[[ Data supplied open ]]

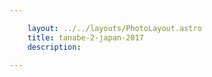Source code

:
 ```yaml
---

    layout: ../../layouts/PhotoLayout.astro
    title: tanabe-2-japan-2017
    description:

---
```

[[ Data supplied closed ]]

● Prompt
Give every entry again verbatim, with no pictures.

● Exercise solution
Source code

:
 ```yaml
---

    layout: ../../layouts/PhotoLayout.astro
    title: tanabe-2-japan-2017
    description:

---
```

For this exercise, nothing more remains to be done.